• _Exercise details_: Among the records, find the lines that hold the string "sheredom" and return them.

Items listed in a dataset:

▽

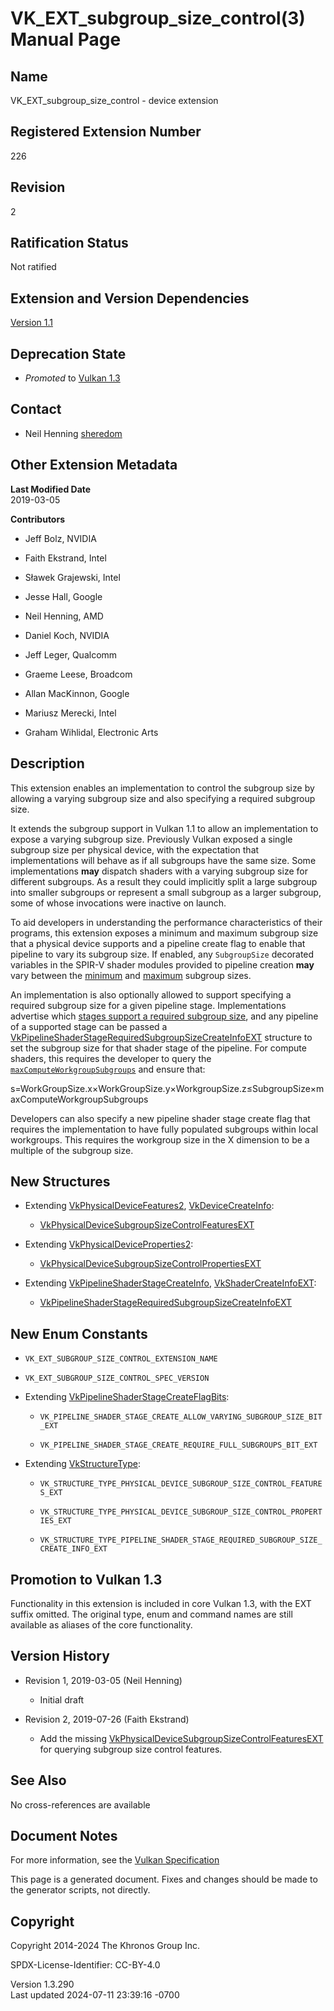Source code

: # VK_EXT_subgroup_size_control(3) Manual Page

## Name

VK_EXT_subgroup_size_control - device extension



## <a href="#_registered_extension_number" class="anchor"></a>Registered Extension Number

226

## <a href="#_revision" class="anchor"></a>Revision

2

## <a href="#_ratification_status" class="anchor"></a>Ratification Status

Not ratified

## <a href="#_extension_and_version_dependencies" class="anchor"></a>Extension and Version Dependencies

[Version 1.1](#versions-1.1)  

## <a href="#_deprecation_state" class="anchor"></a>Deprecation State

- *Promoted* to <a
  href="https://registry.khronos.org/vulkan/specs/1.3-extensions/html/vkspec.html#versions-1.3-promotions"
  target="_blank" rel="noopener">Vulkan 1.3</a>

## <a href="#_contact" class="anchor"></a>Contact

- Neil Henning <a
  href="https://github.com/KhronosGroup/Vulkan-Docs/issues/new?body=%5BVK_EXT_subgroup_size_control%5D%20@sheredom%0A*Here%20describe%20the%20issue%20or%20question%20you%20have%20about%20the%20VK_EXT_subgroup_size_control%20extension*"
  target="_blank" rel="nofollow noopener"><em></em>sheredom</a>

## <a href="#_other_extension_metadata" class="anchor"></a>Other Extension Metadata

**Last Modified Date**  
2019-03-05

**Contributors**  
- Jeff Bolz, NVIDIA

- Faith Ekstrand, Intel

- Sławek Grajewski, Intel

- Jesse Hall, Google

- Neil Henning, AMD

- Daniel Koch, NVIDIA

- Jeff Leger, Qualcomm

- Graeme Leese, Broadcom

- Allan MacKinnon, Google

- Mariusz Merecki, Intel

- Graham Wihlidal, Electronic Arts

## <a href="#_description" class="anchor"></a>Description

This extension enables an implementation to control the subgroup size by
allowing a varying subgroup size and also specifying a required subgroup
size.

It extends the subgroup support in Vulkan 1.1 to allow an implementation
to expose a varying subgroup size. Previously Vulkan exposed a single
subgroup size per physical device, with the expectation that
implementations will behave as if all subgroups have the same size. Some
implementations **may** dispatch shaders with a varying subgroup size
for different subgroups. As a result they could implicitly split a large
subgroup into smaller subgroups or represent a small subgroup as a
larger subgroup, some of whose invocations were inactive on launch.

To aid developers in understanding the performance characteristics of
their programs, this extension exposes a minimum and maximum subgroup
size that a physical device supports and a pipeline create flag to
enable that pipeline to vary its subgroup size. If enabled, any
`SubgroupSize` decorated variables in the SPIR-V shader modules provided
to pipeline creation **may** vary between the <a
href="https://registry.khronos.org/vulkan/specs/1.3-extensions/html/vkspec.html#limits-minSubgroupSize"
target="_blank" rel="noopener">minimum</a> and <a
href="https://registry.khronos.org/vulkan/specs/1.3-extensions/html/vkspec.html#limits-maxSubgroupSize"
target="_blank" rel="noopener">maximum</a> subgroup sizes.

An implementation is also optionally allowed to support specifying a
required subgroup size for a given pipeline stage. Implementations
advertise which <a
href="https://registry.khronos.org/vulkan/specs/1.3-extensions/html/vkspec.html#limits-requiredSubgroupSizeStages"
target="_blank" rel="noopener">stages support a required subgroup
size</a>, and any pipeline of a supported stage can be passed a
[VkPipelineShaderStageRequiredSubgroupSizeCreateInfoEXT](https://registry.khronos.org/vulkan/specs/1.3-extensions/man/html/VkPipelineShaderStageRequiredSubgroupSizeCreateInfoEXT.html)
structure to set the subgroup size for that shader stage of the
pipeline. For compute shaders, this requires the developer to query the
<a
href="https://registry.khronos.org/vulkan/specs/1.3-extensions/html/vkspec.html#limits-maxComputeWorkgroupSubgroups"
target="_blank"
rel="noopener"><code>maxComputeWorkgroupSubgroups</code></a> and ensure
that:

s=WorkGroupSize.x×WorkGroupSize.y×WorkgroupSize.z≤SubgroupSize×maxComputeWorkgroupSubgroups

Developers can also specify a new pipeline shader stage create flag that
requires the implementation to have fully populated subgroups within
local workgroups. This requires the workgroup size in the X dimension to
be a multiple of the subgroup size.

## <a href="#_new_structures" class="anchor"></a>New Structures

- Extending [VkPhysicalDeviceFeatures2](https://registry.khronos.org/vulkan/specs/1.3-extensions/man/html/VkPhysicalDeviceFeatures2.html),
  [VkDeviceCreateInfo](https://registry.khronos.org/vulkan/specs/1.3-extensions/man/html/VkDeviceCreateInfo.html):

  - [VkPhysicalDeviceSubgroupSizeControlFeaturesEXT](https://registry.khronos.org/vulkan/specs/1.3-extensions/man/html/VkPhysicalDeviceSubgroupSizeControlFeaturesEXT.html)

- Extending
  [VkPhysicalDeviceProperties2](https://registry.khronos.org/vulkan/specs/1.3-extensions/man/html/VkPhysicalDeviceProperties2.html):

  - [VkPhysicalDeviceSubgroupSizeControlPropertiesEXT](https://registry.khronos.org/vulkan/specs/1.3-extensions/man/html/VkPhysicalDeviceSubgroupSizeControlPropertiesEXT.html)

- Extending
  [VkPipelineShaderStageCreateInfo](https://registry.khronos.org/vulkan/specs/1.3-extensions/man/html/VkPipelineShaderStageCreateInfo.html),
  [VkShaderCreateInfoEXT](https://registry.khronos.org/vulkan/specs/1.3-extensions/man/html/VkShaderCreateInfoEXT.html):

  - [VkPipelineShaderStageRequiredSubgroupSizeCreateInfoEXT](https://registry.khronos.org/vulkan/specs/1.3-extensions/man/html/VkPipelineShaderStageRequiredSubgroupSizeCreateInfoEXT.html)

## <a href="#_new_enum_constants" class="anchor"></a>New Enum Constants

- `VK_EXT_SUBGROUP_SIZE_CONTROL_EXTENSION_NAME`

- `VK_EXT_SUBGROUP_SIZE_CONTROL_SPEC_VERSION`

- Extending
  [VkPipelineShaderStageCreateFlagBits](https://registry.khronos.org/vulkan/specs/1.3-extensions/man/html/VkPipelineShaderStageCreateFlagBits.html):

  - `VK_PIPELINE_SHADER_STAGE_CREATE_ALLOW_VARYING_SUBGROUP_SIZE_BIT_EXT`

  - `VK_PIPELINE_SHADER_STAGE_CREATE_REQUIRE_FULL_SUBGROUPS_BIT_EXT`

- Extending [VkStructureType](https://registry.khronos.org/vulkan/specs/1.3-extensions/man/html/VkStructureType.html):

  - `VK_STRUCTURE_TYPE_PHYSICAL_DEVICE_SUBGROUP_SIZE_CONTROL_FEATURES_EXT`

  - `VK_STRUCTURE_TYPE_PHYSICAL_DEVICE_SUBGROUP_SIZE_CONTROL_PROPERTIES_EXT`

  - `VK_STRUCTURE_TYPE_PIPELINE_SHADER_STAGE_REQUIRED_SUBGROUP_SIZE_CREATE_INFO_EXT`

## <a href="#_promotion_to_vulkan_1_3" class="anchor"></a>Promotion to Vulkan 1.3

Functionality in this extension is included in core Vulkan 1.3, with the
EXT suffix omitted. The original type, enum and command names are still
available as aliases of the core functionality.

## <a href="#_version_history" class="anchor"></a>Version History

- Revision 1, 2019-03-05 (Neil Henning)

  - Initial draft

- Revision 2, 2019-07-26 (Faith Ekstrand)

  - Add the missing
    [VkPhysicalDeviceSubgroupSizeControlFeaturesEXT](https://registry.khronos.org/vulkan/specs/1.3-extensions/man/html/VkPhysicalDeviceSubgroupSizeControlFeaturesEXT.html)
    for querying subgroup size control features.

## <a href="#_see_also" class="anchor"></a>See Also

No cross-references are available

## <a href="#_document_notes" class="anchor"></a>Document Notes

For more information, see the <a
href="https://registry.khronos.org/vulkan/specs/1.3-extensions/html/vkspec.html#VK_EXT_subgroup_size_control"
target="_blank" rel="noopener">Vulkan Specification</a>

This page is a generated document. Fixes and changes should be made to
the generator scripts, not directly.

## <a href="#_copyright" class="anchor"></a>Copyright

Copyright 2014-2024 The Khronos Group Inc.

SPDX-License-Identifier: CC-BY-4.0

Version 1.3.290  
Last updated 2024-07-11 23:39:16 -0700
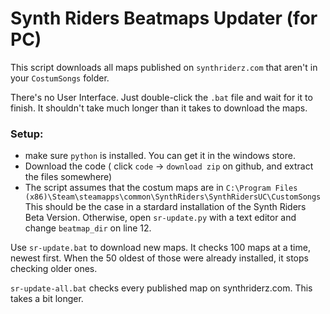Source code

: # Synth Riders Beatmaps Updater (for PC)

This script downloads all maps published on `synthriderz.com` that aren't in your `CostumSongs` folder.

There's no User Interface. Just double-click the `.bat` file and wait for it to finish.
It shouldn't take much longer than it takes to download the maps.

### Setup:
- make sure `python` is installed. You can get it in the windows store.
- Download the code ( click `code` -> `download zip` on github, and extract the files somewhere)
- The script assumes that the costum maps are in `C:\Program Files (x86)\Steam\steamapps\common\SynthRiders\SynthRidersUC\CustomSongs`
  This should be the case in a stardard installation of the Synth Riders Beta Version.
  Otherwise, open `sr-update.py` with a text editor and change `beatmap_dir` on line 12.

Use `sr-update.bat` to download new maps.
It checks 100 maps at a time, newest first. When the 50 oldest of those were already installed, it stops checking older ones.

`sr-update-all.bat` checks every published map on synthriderz.com. This takes a bit longer.
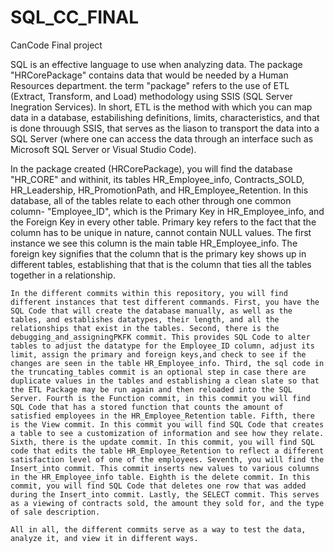 # SQL_CC_FINAL
CanCode Final project

  SQL is an effective language to use when analyzing data. The package "HRCorePackage" contains data that would be needed by a Human Resources department. the term "package" refers to the use of ETL (Extract, Transform, and Load) methodology using SSIS (SQL Server Inegration Services). In short, ETL is the method with which you can map data in a database, estabilishing definitions, limits, characteristics, and that is done throuugh SSIS, that serves as the liason to transport the data into a SQL Server (where one can access the data through an interface such as Microsoft SQL Server or Visual Studio Code). 
  
  In the package created (HRCorePackage), you will find the database "HR_CORE" and withinit, its tables HR_Employee_info, Contracts_SOLD, HR_Leadership, HR_PromotionPath, and HR_Employee_Retention. In this database, all of the tables relate to each other through one common column- "Employee_ID", which is the Primary Key in HR_Employee_info, and the Foreign Key in every other table. Primary key refers to the fact that the column has to be unique in nature, cannot contain NULL values. The first instance we see this column is the main table HR_Employee_info. The foreign key signifies that the column that is the primary key shows up in different tables, establishing that that is the column that ties all the tables together in a relationship. 
    
    In the different commits within this repository, you will find different instances that test different commands. First, you have the SQL Code that will create the database manually, as well as the tables, and establishes datatypes, their length, and all the relationships that exist in the tables. Second, there is the debugging_and_assigningPKFK commit. This provides SQL Code to alter tables to adjust the datatype for the Employee_ID column, adjust its limit, assign the primary and foreign keys,and check to see if the changes are seen in the table HR_Employee_info. Third, the sql code in the truncating_tables commit is an optional step in case there are duplicate values in the tables and establishing a clean slate so that the ETL Package may be run again and then reloaded into the SQL Server. Fourth is the Function commit, in this commit you will find SQL Code that has a stored function that counts the amount of satisfied employees in the HR_Employee_Retention table. Fifth, there is the View commit. In this commit you will find SQL Code that creates a table to see a customization of information and see how they relate. Sixth, there is the update commit. In this commit, you will find SQL code that edits the table HR_Employee_Retention to reflect a different satisfaction level of one of the employees. Seventh, you will find the Insert_into commit. This commit inserts new values to various columns in the HR_Employee_info table. Eighth is the delete commit. In this commit, you will find SQL Code that deletes one row that was added during the Insert_into commit. Lastly, the SELECT commit. This serves as a viewing of contracts sold, the amount they sold for, and the type of sale description.

    All in all, the different commits serve as a way to test the data, analyze it, and view it in different ways.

△

• _Answer to the exercise_:
  href="https://github.com/KhronosGroup/Vulkan-Docs/issues/new?body=%5BVK_EXT_subgroup_size_control%5D%20@sheredom%0A*Here%20describe%20the%20issue%20or%20question%20you%20have%20about%20the%20VK_EXT_subgroup_size_control%20extension*"
  target="_blank" rel="nofollow noopener"><em></em>sheredom</a>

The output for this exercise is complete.